A Corporation is also a legal entity (business structure) and it is most often used to run a large company with shareholders and investors (they are not ideal for owning real estate).

The owners of a Corporation are called “shareholders”. After you form a Corporation, you must elect a Board of Directors (to oversee the company) and you must elect Corporate Officers (to execute and run the day-to-day business).

Corporations are what we typically think of when we hear Microsoft, Apple, IBM, McDonalds, etc.

What is a Sole Proprietorship?

A Sole Proprietorship is when a person does not form a business entity and they operate their business as themselves.

In the eyes of the law, you ARE your business.

This is a very risky structure because if your business is sued, then you are personally responsible for all debts and liabilities.
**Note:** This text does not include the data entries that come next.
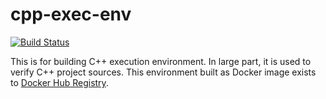 # cpp-exec-env

[![Build Status](https://travis-ci.org/mrk21/cpp-exec-env.svg)](https://travis-ci.org/mrk21/cpp-exec-env)

This is for building C++ execution environment. In large part, it is used to verify C++ project sources. This environment built as Docker image exists to [Docker Hub Registry](https://registry.hub.docker.com/u/mrk21/cpp-exec-env "mrk21/cpp-exec-env").
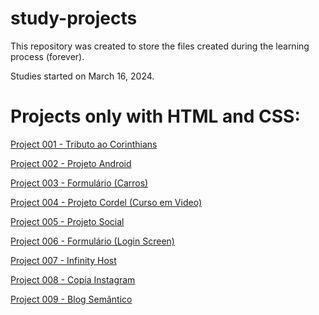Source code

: # study-projects
 This repository was created to store the files created during the learning process (forever).

 Studies started on March 16, 2024.

# Projects only with HTML and CSS:

<a href="https://rodrigooal.github.io/study-projects/sp-001">Project 001 - Tributo ao Corinthians</a>

<a href="https://rodrigooal.github.io/study-projects/sp-002">Project 002 - Projeto Android</a>

<a href="https://rodrigooal.github.io/study-projects/sp-003">Project 003 - Formulário (Carros)</a>

<a href="https://rodrigooal.github.io/study-projects/sp-004">Project 004 - Projeto Cordel (Curso em Video)</a>

<a href="https://rodrigooal.github.io/study-projects/sp-005">Project 005 - Projeto Social</a>

<a href="https://rodrigooal.github.io/study-projects/sp-006">Project 006 - Formulário (Login Screen)</a>

<a href="https://rodrigooal.github.io/study-projects/sp-007">Project 007 - Infinity Host</a>

<a href="https://rodrigooal.github.io/study-projects/sp-008">Project 008 - Copia Instagram</a>

<a href="https://rodrigooal.github.io/study-projects/sp-009">Project 009 - Blog Semântico</a>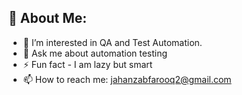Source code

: 💫 About Me:
-------------------------------
- 👀 I’m interested in QA and Test Automation.
- 💬 Ask me about automation testing
- ⚡ Fun fact - I am lazy but smart
- 📫 How to reach me: jahanzabfarooq2@gmail.com

<!---
jfarooq1/jfarooq1 is a ✨ special ✨ repository because its `README.md` (this file) appears on your GitHub profile.
You can click the Preview link to take a look at your changes.
--->
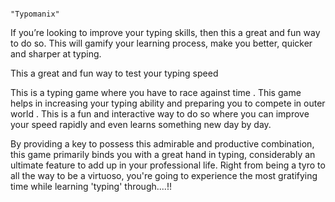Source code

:                                                                 "Typomanix"

If you’re looking to improve your typing skills, then this a great and fun way to do so. This will gamify your learning process, make you better, quicker and sharper at typing.

This a great and fun way to test your typing speed

This is a typing game where you have to race against time . This game helps in increasing your typing ability and preparing you to compete in outer world . This is a fun and interactive way to do so  where you can improve your speed rapidly and even learns something new day by day.

By providing a key to possess this admirable and productive combination, this game primarily binds you with a great hand in typing, considerably an ultimate feature to add up in your professional life. Right from being a tyro to all the way to be a virtuoso, you're going to experience the most gratifying time while learning 'typing' through....!!

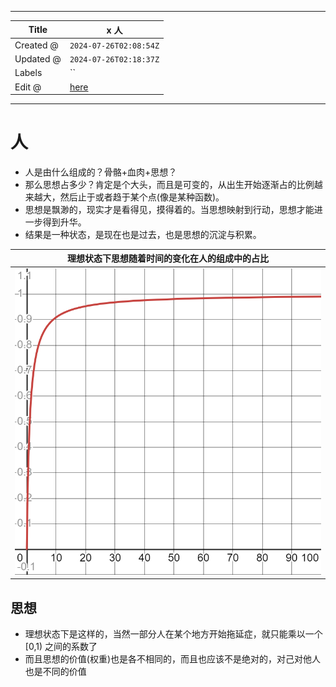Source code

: -----

| Title     | x 人                                             |
| --------- | ----------------------------------------------- |
| Created @ | `2024-07-26T02:08:54Z`                          |
| Updated @ | `2024-07-26T02:18:37Z`                          |
| Labels    | \`\`                                            |
| Edit @    | [here](https://github.com/junxnone/s/issues/25) |

-----

# 人

  - 人是由什么组成的？骨骼+血肉+思想？
  - 那么思想占多少？肯定是个大头，而且是可变的，从出生开始逐渐占的比例越来越大，然后止于或者趋于某个点(像是某种函数)。
  - 思想是飘渺的，现实才是看得见，摸得着的。当思想映射到行动，思想才能进一步得到升华。
  - 结果是一种状态，是现在也是过去，也是思想的沉淀与积累。

| 理想状态下思想随着时间的变化在人的组成中的占比                                                 |
| ----------------------------------------------------------------------- |
| ![desmos-graph (4)](media/b9cce6dcc856dc06671021d644b2eedbbfbc3aba.png) |

## 思想

  - 理想状态下是这样的，当然一部分人在某个地方开始拖延症，就只能乘以一个 \[0,1) 之间的系数了
  - 而且思想的价值(权重)也是各不相同的，而且也应该不是绝对的，对己对他人也是不同的价值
This means that your personal assets (home, cars, bank accounts) are at risk of being used to cover those debts and liabilities.

A Sole Proprietorship offers you no protection whatsoever.

We’ll save you some time right off the bat… a Sole Proprietorship = a bad idea.

“Okay, sounds good. But which is the best for me?”

Good question.

As we said, a Sole Proprietorship offers you no protection whatsoever.

A Sole Proprietorship is typically setup when someone is unaware of the options they have when it comes to setting up their business structure.

In essence – this structure is not protecting anything. Not you. And not your assets.

Maybe a Corporation would be the better option for you?

In short, Corporations are not a “bad” business entity… but they are not for everyone.

They are best suited for companies that want to go public via an IPO, an initial public offering on the stock market (again, think Google or Microsoft).

Corporations are best suited for companies that need to raise large amounts of money.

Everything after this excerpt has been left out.